Collection entries
•••••

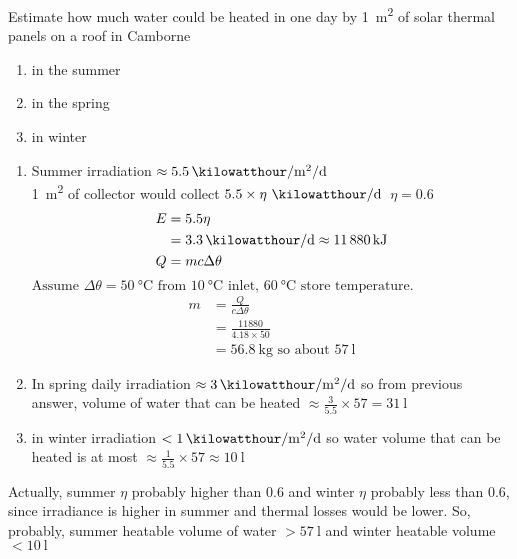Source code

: \documentclass{article} %
\begin{document}
\begin{question}\label{qu:ex2}
Estimate how much water could be heated in one day by \SI{1}{\metre\squared} of solar thermal panels on a roof in Camborne
    \begin{enumerate}[label=\alph*)]
        \item in the summer
        \item in the spring
        \item in winter
    \end{enumerate}
\end{question}
\begin{solution}
    \begin{enumerate}[label=\alph*)]
        \item Summer irradiation $\approx \SI{5.5}{\kilowatthour\per\metre\squared\per\day}$\\
        \SI{1}{\metre\squared} of collector would collect $5.5 \times \eta\ \si{\kilowatthour\per\day}$\
        $\eta=0.6$\\
        \begin{align*}
        E&=5.5\eta\\
        &=\SI{3.3}{\kilowatthour\per\day}\approx \SI{11880}{\kilo\joule}\\
        Q&=mc\Delta\theta\\
        \end{align*}
        $\text{Assume\ } \Delta\theta=\SI{50}{\celsius}\text{\ from\ }\SI{10}{\celsius}\text{\ inlet,\ } \SI{60}{\celsius}\text{\ store temperature.}$\\
    \begin{align*}
    m&=\frac{Q}{c\Delta\theta}\\
   &=\frac{11880}{4.18\times 50}\\
    &=\SI{56.8}{\kg}\text{\ so\ about\ }\SI{57}{\litre}
    \end{align*}
        \item In spring daily irradiation $\approx  \SI{3}{\kilowatthour\per\metre\squared\per\day}$ so from previous answer, volume of water that can be heated $\approx\frac{3}{5.5}\times 57=\SI{31}{\litre}$
        \item in winter irradiation $< \SI{1}{\kilowatthour\per\metre\squared\per\day}$ so water volume that can be heated is at most $\approx\frac{1}{5.5}\times 57\approx\SI{10}{\litre}$
    \end{enumerate}
Actually, summer $\eta$ probably higher than 0.6 and winter $\eta$ probably less than 0.6, since irradiance is higher in summer and thermal losses would be lower. So, probably, summer heatable volume of water $> \SI{57}{\litre}$ and winter heatable volume $< \SI{10}{\litre}$
\end{solution}
\end{document}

•••••

*Task description*
Would you write out an exact copy of the entries above, with no images?

*Expected answer*
Source code

: \documentclass{article} %
\begin{document}
\begin{question}\label{qu:ex2}
Estimate how much water could be heated in one day by \SI{1}{\metre\squared} of solar thermal panels on a roof in Camborne
    \begin{enumerate}[label=\alph*)]
        \item in the summer
        \item in the spring
        \item in winter
    \end{enumerate}
\end{question}
\begin{solution}
    \begin{enumerate}[label=\alph*)]
        \item Summer irradiation $\approx \SI{5.5}{\kilowatthour\per\metre\squared\per\day}$\\
        \SI{1}{\metre\squared} of collector would collect $5.5 \times \eta\ \si{\kilowatthour\per\day}$\
        $\eta=0.6$\\
        \begin{align*}
        E&=5.5\eta\\
        &=\SI{3.3}{\kilowatthour\per\day}\approx \SI{11880}{\kilo\joule}\\
        Q&=mc\Delta\theta\\
        \end{align*}
        $\text{Assume\ } \Delta\theta=\SI{50}{\celsius}\text{\ from\ }\SI{10}{\celsius}\text{\ inlet,\ } \SI{60}{\celsius}\text{\ store temperature.}$\\
    \begin{align*}
    m&=\frac{Q}{c\Delta\theta}\\
   &=\frac{11880}{4.18\times 50}\\
    &=\SI{56.8}{\kg}\text{\ so\ about\ }\SI{57}{\litre}
    \end{align*}
        \item In spring daily irradiation $\approx  \SI{3}{\kilowatthour\per\metre\squared\per\day}$ so from previous answer, volume of water that can be heated $\approx\frac{3}{5.5}\times 57=\SI{31}{\litre}$
        \item in winter irradiation $< \SI{1}{\kilowatthour\per\metre\squared\per\day}$ so water volume that can be heated is at most $\approx\frac{1}{5.5}\times 57\approx\SI{10}{\litre}$
    \end{enumerate}
Actually, summer $\eta$ probably higher than 0.6 and winter $\eta$ probably less than 0.6, since irradiance is higher in summer and thermal losses would be lower. So, probably, summer heatable volume of water $> \SI{57}{\litre}$ and winter heatable volume $< \SI{10}{\litre}$
\end{solution}
\end{document}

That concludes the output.